FDA Grants Accelerated Approval to Afamitresgene Autoleucel (TECELRA) for Treating Advanced Synovial Sarcoma

On August 2, 2024, the FDA made history by granting accelerated approval to afamitresgene autoleucel (TECELRA), the first-ever engineered cell therapy for a solid tumor.

This groundbreaking treatment, developed by Adaptimmune, LLC, offers new hope for adults battling unresectable or metastatic synovial sarcoma who have already undergone chemotherapy.

Afami-cel, as it’s commonly known, represents a paradigm shift in cancer care, utilizing the patient’s own genetically re-engineered immune cells to target and destroy cancer cells.

This precision medicine approach, tailored for specific HLA types and tumors expressing the MAGE-A4 antigen, marks the first significant advancement in synovial sarcoma treatment in over a decade.

Afamitresgene Autoleucel

Sandra D’Angelo, who is the principal investigator for the SPEARHEAD-1 trial, which supported the FDA’s approval, shared on her Linkedin (@sandrapdangelo)

“Afami-cel, TCR targeting MAGEA-4 approved for synovial sarcoma.
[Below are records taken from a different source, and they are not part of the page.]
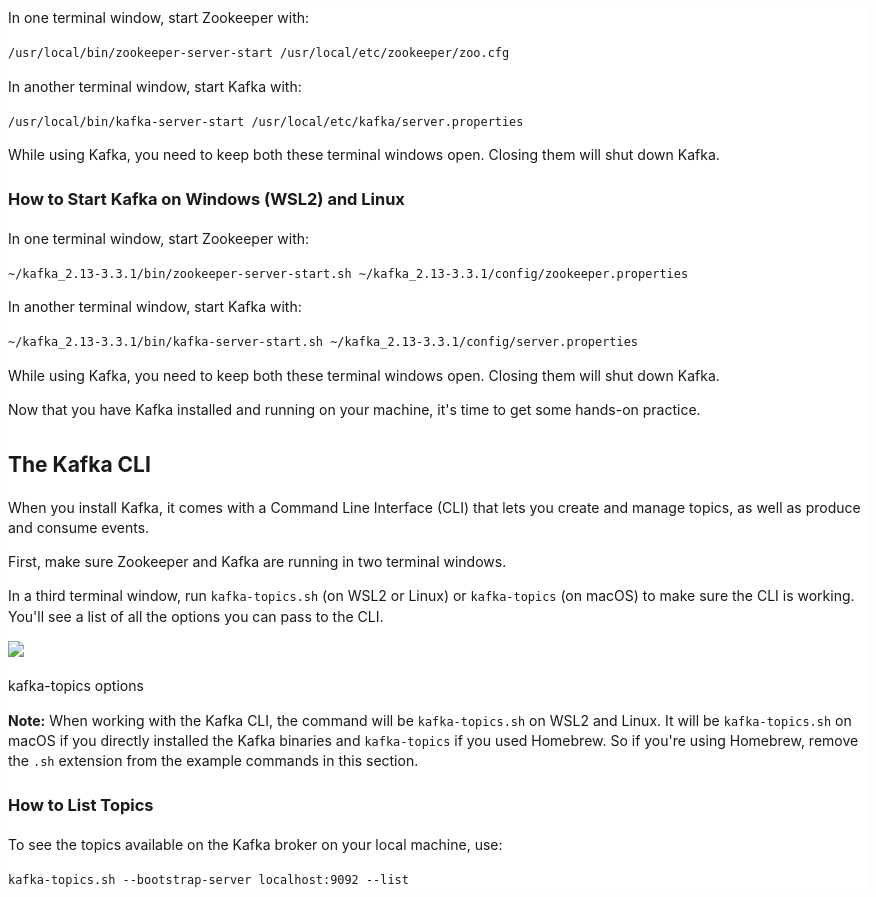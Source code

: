 In one terminal window, start Zookeeper with:

```
/usr/local/bin/zookeeper-server-start /usr/local/etc/zookeeper/zoo.cfg 
```

In another terminal window, start Kafka with:

```
/usr/local/bin/kafka-server-start /usr/local/etc/kafka/server.properties 
```

While using Kafka, you need to keep both these terminal windows open. Closing them will shut down Kafka.

### How to Start Kafka on Windows (WSL2) and Linux

In one terminal window, start Zookeeper with:

```
~/kafka_2.13-3.3.1/bin/zookeeper-server-start.sh ~/kafka_2.13-3.3.1/config/zookeeper.properties 
```

In another terminal window, start Kafka with:

```
~/kafka_2.13-3.3.1/bin/kafka-server-start.sh ~/kafka_2.13-3.3.1/config/server.properties 
```

While using Kafka, you need to keep both these terminal windows open. Closing them will shut down Kafka.

Now that you have Kafka installed and running on your machine, it's time to get some hands-on practice.

The Kafka CLI
-------------

When you install Kafka, it comes with a Command Line Interface (CLI) that lets you create and manage topics, as well as produce and consume events.

First, make sure Zookeeper and Kafka are running in two terminal windows.

In a third terminal window, run `kafka-topics.sh` (on WSL2 or Linux) or `kafka-topics` (on macOS) to make sure the CLI is working. You'll see a list of all the options you can pass to the CLI.

![](https://www.freecodecamp.org/news/content/images/2023/01/kafka-topics-sh.PNG)

kafka-topics options

**Note:** When working with the Kafka CLI, the command will be `kafka-topics.sh` on WSL2 and Linux. It will be `kafka-topics.sh` on macOS if you directly installed the Kafka binaries and `kafka-topics` if you used Homebrew. So if you're using Homebrew, remove the `.sh` extension from the example commands in this section.

### How to List Topics

To see the topics available on the Kafka broker on your local machine, use:

```
kafka-topics.sh --bootstrap-server localhost:9092 --list 
```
A remarkable advancement for our patients, laying the foundation for future efforts in solid tumor.”

What is Cell Therapy and How Does Afamitresgene Autoleucel Work?
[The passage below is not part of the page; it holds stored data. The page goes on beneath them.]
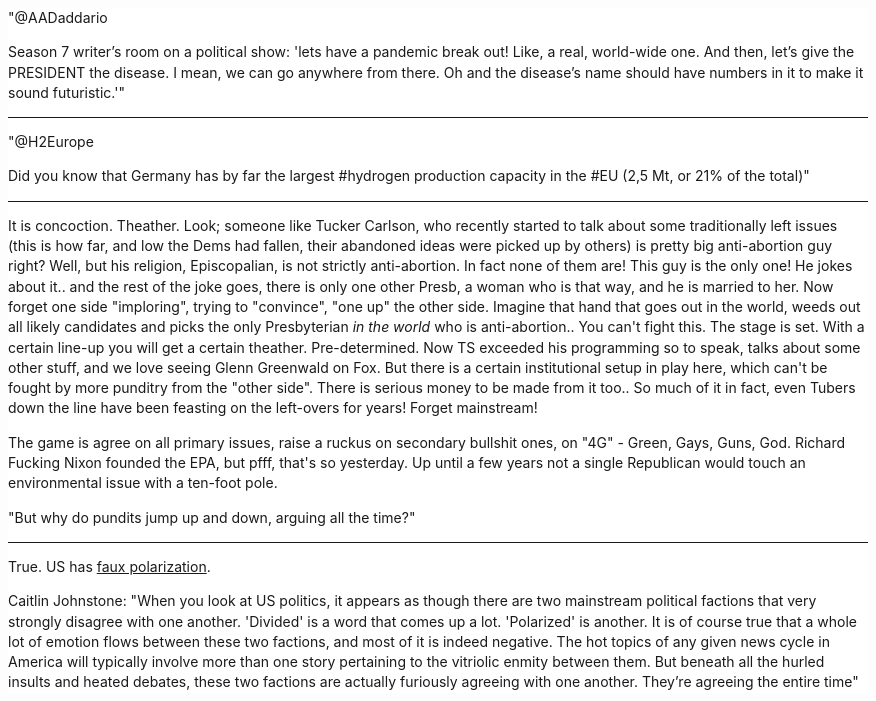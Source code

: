 "@AADaddario

Season 7 writer’s room on a political show: 'lets have a pandemic
break out! Like, a real, world-wide one. And then, let’s give the
PRESIDENT the disease. I mean, we can go anywhere from there. Oh and
the disease’s name should have numbers in it to make it sound
futuristic.'"

---

"@H2Europe

Did you know that Germany has by far the largest \#hydrogen production
capacity in the #EU (2,5 Mt, or 21% of the total)"

---

It is concoction. Theather. Look; someone like Tucker Carlson, who
recently started to talk about some traditionally left issues (this is
how far, and low the Dems had fallen, their abandoned ideas were
picked up by others) is pretty big anti-abortion guy right? Well, but
his religion, Episcopalian, is not strictly anti-abortion. In fact
none of them are! This guy is the only one! He jokes about it.. and
the rest of the joke goes, there is only one other Presb, a woman who
is that way, and he is married to her. Now forget one side
"imploring", trying to "convince", "one up" the other side. Imagine
that hand that goes out in the world, weeds out all likely candidates
and picks the only Presbyterian *in the world* who is
anti-abortion.. You can't fight this. The stage is set. With a certain
line-up you will get a certain theather. Pre-determined. Now TS
exceeded his programming so to speak, talks about some other stuff,
and we love seeing Glenn Greenwald on Fox. But there is a certain
institutional setup in play here, which can't be fought by more
punditry from the "other side". There is serious money to be made from
it too.. So much of it in fact, even Tubers down the line have been
feasting on the left-overs for years!  Forget mainstream!

The game is agree on all primary issues, raise a ruckus on secondary
bullshit ones, on "4G" - Green, Gays, Guns, God. Richard Fucking Nixon
founded the EPA, but pfff, that's so yesterday. Up until a few years
not a single Republican would touch an environmental issue with a
ten-foot pole.

"But why do pundits jump up and down, arguing all the time?"

---

True. US has [faux polarization](../../2018/05/polarization.md). 

Caitlin Johnstone: "When you look at US politics, it appears as though
there are two mainstream political factions that very strongly
disagree with one another. 'Divided' is a word that comes up a
lot. 'Polarized' is another. It is of course true that a whole lot of
emotion flows between these two factions, and most of it is indeed
negative. The hot topics of any given news cycle in America will
typically involve more than one story pertaining to the vitriolic
enmity between them.  But beneath all the hurled insults and heated
debates, these two factions are actually furiously agreeing with one
another. They’re agreeing the entire time"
Understanding Cell Therapy

T cell therapy is a groundbreaking immunotherapy approach that harnesses the power of a patient’s own immune system to fight cancer. The process begins by extracting T cells, a type of white blood cell crucial for immune response, from the patient’s blood.

These cells are then genetically modified in a laboratory to enhance their ability to recognize and attack specific cancer cells. The modification often involves equipping the T cells with chimeric antigen receptors (CARs) or T cell receptors (TCRs) that can identify cancer-specific antigens. Once modified, these T cells are multiplied in the lab to create a large army of cancer-fighting cells.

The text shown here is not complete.